Amy Hutzel, 34, coordinates the two biggest wetland restoration projects on San Francisco Bay. Both the Napa-Sonoma Marsh and the South Bay Salt Ponds are multi-million-dollar, multi-agency efforts that will take many years to accomplish. As the Coastal Conservancy’s project manager for the two projects, Amy says she’s a “collaborative process coordinator,” working to keep dozens of agencies, citizens groups, businesses, and individuals on course toward common goals.

That assignment calls on all the skills she has acquired since she first learned to love rivers and water during childhood boating trips with her family in Ohio.

Amy came to California in 1992, immediately after graduating from the University of Virginia, where she majored in urban and environmental planning.

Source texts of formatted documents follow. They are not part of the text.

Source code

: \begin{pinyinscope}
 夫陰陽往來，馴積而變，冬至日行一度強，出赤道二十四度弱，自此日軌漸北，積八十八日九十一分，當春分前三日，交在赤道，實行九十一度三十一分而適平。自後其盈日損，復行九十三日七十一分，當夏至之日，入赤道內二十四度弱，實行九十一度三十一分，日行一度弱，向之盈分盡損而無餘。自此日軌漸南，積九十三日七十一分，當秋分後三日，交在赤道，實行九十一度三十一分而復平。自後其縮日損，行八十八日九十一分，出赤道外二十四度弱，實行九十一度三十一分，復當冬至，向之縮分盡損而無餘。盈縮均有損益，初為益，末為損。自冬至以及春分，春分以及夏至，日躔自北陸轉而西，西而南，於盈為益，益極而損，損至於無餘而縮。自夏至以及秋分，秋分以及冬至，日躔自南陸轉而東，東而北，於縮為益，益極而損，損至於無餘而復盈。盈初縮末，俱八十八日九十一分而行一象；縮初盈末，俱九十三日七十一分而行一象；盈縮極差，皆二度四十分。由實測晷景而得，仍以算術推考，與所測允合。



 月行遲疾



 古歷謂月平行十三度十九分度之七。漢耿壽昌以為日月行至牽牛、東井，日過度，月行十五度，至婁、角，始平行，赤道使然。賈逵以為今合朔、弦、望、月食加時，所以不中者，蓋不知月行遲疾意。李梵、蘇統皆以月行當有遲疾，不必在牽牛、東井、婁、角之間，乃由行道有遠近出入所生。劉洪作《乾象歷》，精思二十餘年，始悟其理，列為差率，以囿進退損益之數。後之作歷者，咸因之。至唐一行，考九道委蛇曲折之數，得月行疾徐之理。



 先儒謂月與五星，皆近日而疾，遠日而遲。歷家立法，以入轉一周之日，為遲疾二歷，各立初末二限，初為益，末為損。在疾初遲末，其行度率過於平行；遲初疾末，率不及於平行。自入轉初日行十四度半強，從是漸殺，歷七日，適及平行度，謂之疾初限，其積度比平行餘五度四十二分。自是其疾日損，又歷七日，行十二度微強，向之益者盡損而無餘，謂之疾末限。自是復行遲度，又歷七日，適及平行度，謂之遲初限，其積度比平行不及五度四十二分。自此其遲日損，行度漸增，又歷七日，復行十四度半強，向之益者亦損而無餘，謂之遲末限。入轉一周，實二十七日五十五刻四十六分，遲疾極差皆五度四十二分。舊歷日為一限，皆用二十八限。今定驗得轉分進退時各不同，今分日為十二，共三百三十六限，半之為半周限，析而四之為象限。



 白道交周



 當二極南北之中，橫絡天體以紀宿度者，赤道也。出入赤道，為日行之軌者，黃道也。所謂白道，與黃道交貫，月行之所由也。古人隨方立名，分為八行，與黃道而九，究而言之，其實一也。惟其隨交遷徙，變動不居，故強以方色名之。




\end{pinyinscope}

She came to work as an intern for the U.S. Fish and Wildlife Service at the San Francisco Bay National Wildlife Refuge. During her eight months at the refuge, in Fremont, she enjoyed getting to know the Bay Area and its wildlife. When another internship came up on the Hawaiian island of Kaua’i, however, she jumped at the chance. Then, after a year in Hawai’i, a “real” job came up at the San Francisco Bay refuge. She applied and was hired to work in public outreach and environmental education. “It was nice being out in the marshes,” she said, “though dealing with groups of teenagers was sometimes a challenge.”

Four years later she went to work for Save the Bay, where she got her first experience at project management running the environmental education program, Canoes in Sloughs, and managing staff. “I got to meet a lot of agency people, and to learn about how public and private groups can work together,” she said, “as well as good experience in project management.”

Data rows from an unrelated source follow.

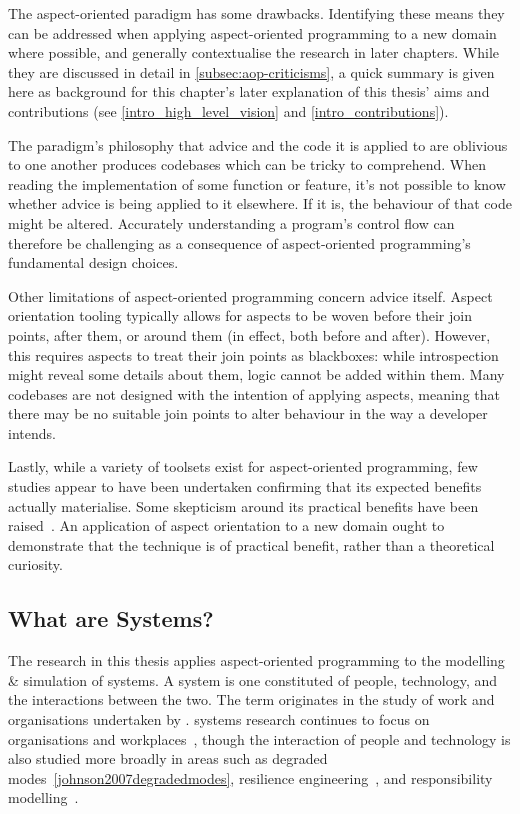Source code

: 
The aspect-oriented paradigm has some drawbacks. Identifying these means they
can be addressed when applying aspect-oriented programming to a new domain where
possible, and generally contextualise the research in later chapters. While they
are discussed in detail in \cref{subsec:aop-criticisms}, a quick summary is
given here as background for this chapter's later explanation of this thesis'
aims and contributions (see \cref{intro_high_level_vision} and \cref{intro_contributions}).

The paradigm's philosophy that advice and the code it is applied to are
oblivious to one another produces codebases which can be tricky to
comprehend. When reading the implementation of some function or
feature, it's not possible to know whether advice is being applied to it
elsewhere. If it is, the behaviour of that code might be altered. Accurately
understanding a program's control flow can therefore be challenging as a
consequence of aspect-oriented programming's fundamental design choices.

Other limitations of aspect-oriented programming concern advice itself. Aspect
orientation tooling typically allows for aspects to be woven before their join
points, after them, or around them (in effect, both before and after). However,
this requires aspects to treat their join points as blackboxes: while
introspection might reveal some details about them, logic cannot be added within
them. Many codebases are not designed with the intention of applying aspects,
meaning that there may be no suitable join points to alter behaviour in the way
a developer intends.

Lastly, while a variety of toolsets exist for aspect-oriented programming, few
studies appear to have been undertaken confirming that its expected benefits
actually materialise. Some skepticism around its practical benefits have been
raised~\cite{steimann06paradoxical,przybylek2010wrong,Constantinides04aopconsidered}.
An application of aspect orientation to a new domain ought to demonstrate
that the technique is of practical benefit, rather than a theoretical curiosity.



\subsection{What are \SocioTechnical Systems?}

The research in this thesis applies aspect-oriented programming to the modelling
\& simulation of \sociotechnical systems. A \sociotechnical system is one
constituted of people, technology, and the interactions between the two. The
term originates in the study of work and organisations undertaken by
\citet{trist1951sociotechnical}. \Sociotechnical systems research continues to
focus on organisations and
workplaces~\cite{pasmore2019reflections,baxter2011socio}, though the interaction
of people and technology is also studied more broadly in areas such as degraded
modes~\cref{johnson2007degradedmodes}, resilience
engineering~\cite{hollnagel2006resilience}, and responsibility
modelling~\cite{lock2009responsibility}.

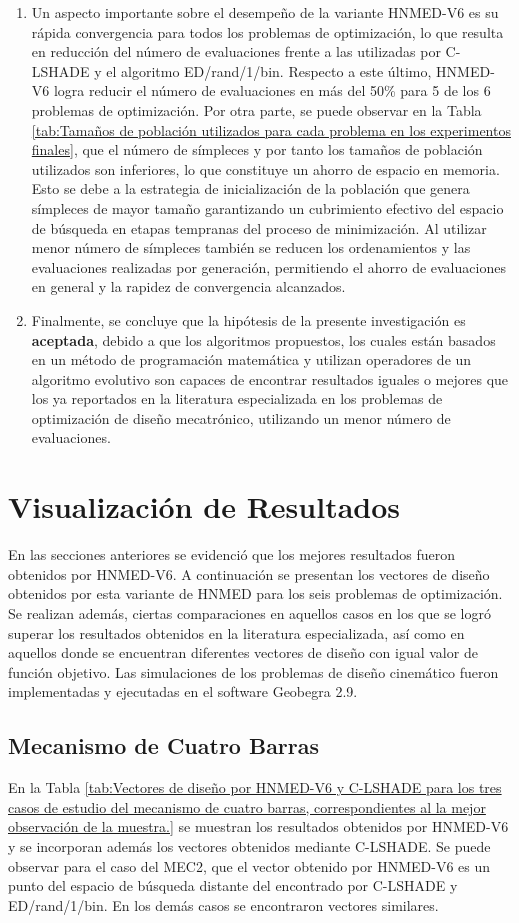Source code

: \begin{enumerate}
  \item Un aspecto importante sobre el desempeño de la variante HNMED-V6 es su rápida convergencia para todos los problemas de optimización, lo que resulta en reducción del número de evaluaciones frente a las utilizadas por C-LSHADE y el algoritmo ED/rand/1/bin. Respecto a este último, HNMED-V6 logra reducir el número de evaluaciones en más del 50\% para 5 de los 6 problemas de optimización. Por otra parte, se puede observar en la Tabla \ref{tab:Tamaños de población utilizados para cada problema en los experimentos finales}, que el número de símpleces y por tanto los tamaños de población utilizados son inferiores, lo que constituye un ahorro de espacio en memoria. Esto se debe a la estrategia de inicialización de la población que genera símpleces de mayor tamaño  garantizando un cubrimiento efectivo del espacio de búsqueda en etapas tempranas del proceso de minimización. Al utilizar menor número de símpleces también se reducen los ordenamientos y las evaluaciones realizadas por generación, permitiendo el ahorro de evaluaciones en general y la rapidez de convergencia alcanzados.

\item Finalmente, se concluye que la hipótesis de la presente investigación es \textbf{aceptada}, debido a que los algoritmos propuestos, los cuales están basados en un método de programación matemática y utilizan operadores de un algoritmo evolutivo son capaces de encontrar resultados iguales o mejores que los ya reportados en la literatura especializada en los problemas de optimización de diseño mecatrónico, utilizando un menor número de evaluaciones.
\end{enumerate}

\section{Visualización de Resultados}
En las secciones anteriores se evidenció que los mejores resultados fueron obtenidos por HNMED-V6. A continuación se presentan los vectores de diseño obtenidos por esta variante de HNMED para los seis problemas de optimización. Se realizan además, ciertas comparaciones en aquellos casos en los que se logró superar los resultados obtenidos en la literatura especializada, así como en aquellos donde se encuentran diferentes vectores de diseño con igual valor de función objetivo. Las simulaciones de los problemas de diseño cinemático fueron implementadas y ejecutadas en el software Geobegra 2.9.
\subsection{Mecanismo de Cuatro Barras}
En la Tabla \ref{tab:Vectores de diseño por HNMED-V6 y C-LSHADE para los tres casos de estudio del mecanismo de cuatro barras, correspondientes al la mejor observación de la muestra.} se muestran los resultados obtenidos por HNMED-V6 y se incorporan además los vectores obtenidos mediante C-LSHADE. Se puede observar para el caso del MEC2, que el vector obtenido por HNMED-V6 es un punto del espacio de búsqueda distante del encontrado por C-LSHADE y ED/rand/1/bin. En los demás casos se encontraron vectores similares.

With each career move, Amy added to her qualifications to work on important restoration and conservation projects. In 2000, the Coastal Conservancy hired her and assigned her to the Napa-Sonoma Marsh Restoration Project. That project had been under way for six years, moving slowly. It involves restoration of 10,000 acres of salt ponds along the lower Napa River to a mix of tidal habitat and managed wetlands. Construction is expected to begin in 2005. “I learned a lot about working with the U.S. Army Corps of Engineers and technical consultants on the project,” she says. “Also about restoration modeling and preparing Environmental Impact Reports and Statements—all of that was good preparation for the South Bay Salt Ponds project.”

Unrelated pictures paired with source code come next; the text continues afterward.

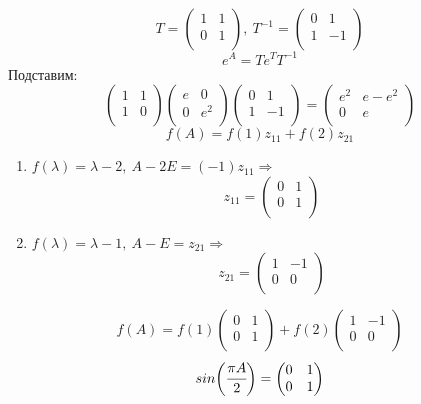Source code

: \documentclass[12pt]{article}
\theoremstyle{definition}
\numberwithin{equation}{section}
\begin{document}
\[T = \begin{pmatrix}
1 & 1\\
0 & 1\\
\end{pmatrix},~T^{-1}= \begin{pmatrix}
0 & 1\\
1 & -1\\
\end{pmatrix}\]
$$e^A=Te^T T^{-1}$$
Подставим:
\[\begin{pmatrix}
1 & 1\\
1 & 0\\
\end{pmatrix}\begin{pmatrix}
e & 0\\
0 & e^2\\
\end{pmatrix}\begin{pmatrix}
0 & 1\\
1 & -1\\
\end{pmatrix} = \begin{pmatrix}
e^2 & e-e^2\\
0 & e\\
\end{pmatrix}\]
$$f(A)=f(1)z_{11}+f(2)z_{21}$$
\begin{enumerate}
    \item $f(\lambda)=\lambda-2,~A-2E=(-1)z_{11} \Rightarrow$ \[z_{11}=\begin{pmatrix}
0 & 1\\
0 & 1\\
\end{pmatrix}\]
\item $f(\lambda)=\lambda-1,~A-E=z_{21} \Rightarrow$ 
\[z_{21}=\begin{pmatrix}
1 & -1\\
0 & 0\\
\end{pmatrix}\]
\end{enumerate}
\[f(A)=f(1)\begin{pmatrix}
0 & 1\\
0 & 1\\
\end{pmatrix}+f(2)\begin{pmatrix}
1 & -1\\
0 & 0\\
\end{pmatrix}\]
\[sin\bigg(\cfrac{\pi A}{2}\bigg) = \begin{pmatrix}
0 & 1\\
0 & 1\\
\end{pmatrix}\]
\end{document}
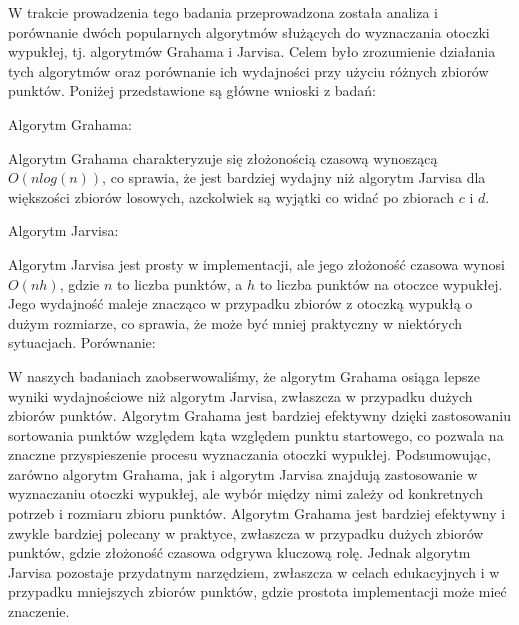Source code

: W trakcie prowadzenia tego badania przeprowadzona została analiza i porównanie dwóch popularnych algorytmów służących do wyznaczania otoczki wypukłej, tj. algorytmów Grahama i Jarvisa. Celem było zrozumienie działania tych algorytmów oraz porównanie ich wydajności przy użyciu różnych zbiorów punktów. 
Poniżej przedstawione są główne wnioski z  badań:
\par
Algorytm Grahama:

Algorytm Grahama charakteryzuje się złożonością czasową wynoszącą $O(nlog(n))$, co sprawia, że jest bardziej wydajny niż algorytm Jarvisa dla większości zbiorów losowych, azckolwiek są 
wyjątki co widać po zbiorach $c$ i $d$.

\par
Algorytm Jarvisa:

Algorytm Jarvisa jest prosty w implementacji, ale jego złożoność czasowa wynosi $O(nh)$, gdzie $n$ to liczba punktów, a $h$ to liczba punktów na otoczce wypukłej.
Jego wydajność maleje znacząco w przypadku zbiorów z otoczką wypukłą o dużym rozmiarze, co sprawia, że może być mniej praktyczny w niektórych sytuacjach.
Porównanie:

W naszych badaniach zaobserwowaliśmy, że algorytm Grahama osiąga lepsze wyniki wydajnościowe niż algorytm Jarvisa, zwłaszcza w przypadku dużych zbiorów punktów.
Algorytm Grahama jest bardziej efektywny dzięki zastosowaniu sortowania punktów względem kąta względem punktu startowego, co pozwala na znaczne przyspieszenie procesu wyznaczania otoczki wypukłej.
Podsumowując, zarówno algorytm Grahama, jak i algorytm Jarvisa znajdują zastosowanie w wyznaczaniu otoczki wypukłej, ale wybór między nimi zależy od konkretnych potrzeb i rozmiaru zbioru punktów. Algorytm Grahama jest bardziej efektywny i zwykle bardziej polecany w praktyce, zwłaszcza w przypadku dużych zbiorów punktów, gdzie złożoność czasowa odgrywa kluczową rolę. Jednak algorytm Jarvisa pozostaje przydatnym narzędziem, zwłaszcza w celach edukacyjnych i w przypadku mniejszych zbiorów punktów, gdzie prostota implementacji może mieć znaczenie.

In February 2003, the California Wildlife Conservation Board approved $100 million for the purchase of 25 square miles of salt ponds, using federal, state, and private foundation funds. A month later, title to the lands was transferred to the Department of Fish and Game and the U.S. Fish and Wildlife Service. Planning is now under way for what will be the largest tidal wetland restoration project on the Pacific Coast.

The salt pond restoration project takes most of Amy’s time now, and it allows her finally to make full use of her education in planning. “Restoring the South Bay’s ecosystem will take decades, and probably hundreds of millions of dollars,” Amy says. “We plan to manage the work adaptively, and involve scientists, land managers, and the public throughout the project.” She enjoys working with scientists, and explaining their work on the project to the public. “I love all the wetland restoration issues—the scientific components and their complexities.” She coordinates the technical side of the work with policy and regulatory agencies; handles permits, contracts, agreements, and invoices; secures funding and drums up public support for the project.

Sure, she’d like to be in the field more, she says, and she has not entirely let that go. “I do still take part in the annual clapper rail surveys. I go out in air boats with Fish and Wildlife Service staff and count the birds. It’s so interesting to be in these wetlands that are surrounded by millions of people, and see that such fragile species can survive there.” One of the exciting things about restoration work is that nature responds so vigorously to even small efforts, says Amy.

Huge projects like the South Bay Salt Ponds also need lots of people sitting at their desks—especially a “collaborative process coordinator.”